▶ **Your goal**
Please show every line from the entries that carries the word "jugadores".

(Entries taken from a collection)
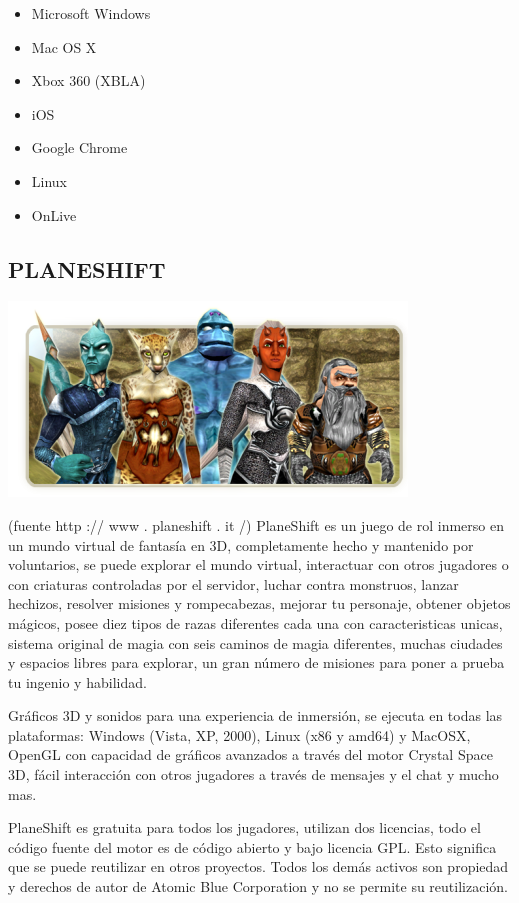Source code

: \begin{itemize}
\item Microsoft Windows
\item Mac OS X
\item Xbox 360 (XBLA)
\item iOS
\item Google Chrome
\item Linux
\item OnLive
\end{itemize}

\subsection*{PLANESHIFT}
\includegraphics[scale=0.5]{img/cp07/img0703.png}

(fuente http :// www . planeshift . it /)
PlaneShift es un juego de rol inmerso en un mundo virtual de
fantasía en 3D, completamente hecho y mantenido por
voluntarios, se puede explorar el mundo virtual, interactuar con
otros jugadores o con criaturas controladas por el servidor,
luchar contra monstruos, lanzar hechizos, resolver misiones y
rompecabezas, mejorar tu personaje, obtener objetos mágicos,
posee diez tipos de razas diferentes cada una con caracteristicas
unicas, sistema original de magia con seis caminos de magia
diferentes, muchas ciudades y espacios libres para explorar, un
gran número de misiones para poner a prueba tu ingenio y
habilidad.

Gráficos 3D y sonidos para una experiencia de inmersión, se
ejecuta en todas las plataformas: Windows (Vista, XP, 2000),
Linux (x86 y amd64) y MacOSX, OpenGL con capacidad de
gráficos avanzados a través del motor Crystal Space 3D,
fácil interacción con otros jugadores a través de mensajes y el
chat y mucho mas.

PlaneShift es gratuita para todos los jugadores, utilizan dos
licencias, todo el código fuente del motor es de código abierto y
bajo licencia GPL. Esto significa que se puede reutilizar en otros
proyectos. Todos los demás activos son propiedad y derechos de
autor de Atomic Blue Corporation y no se permite su
reutilización.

▶ **Your response**
otros jugadores o con criaturas controladas por el servidor,
fácil interacción con otros jugadores a través de mensajes y el
PlaneShift es gratuita para todos los jugadores, utilizan dos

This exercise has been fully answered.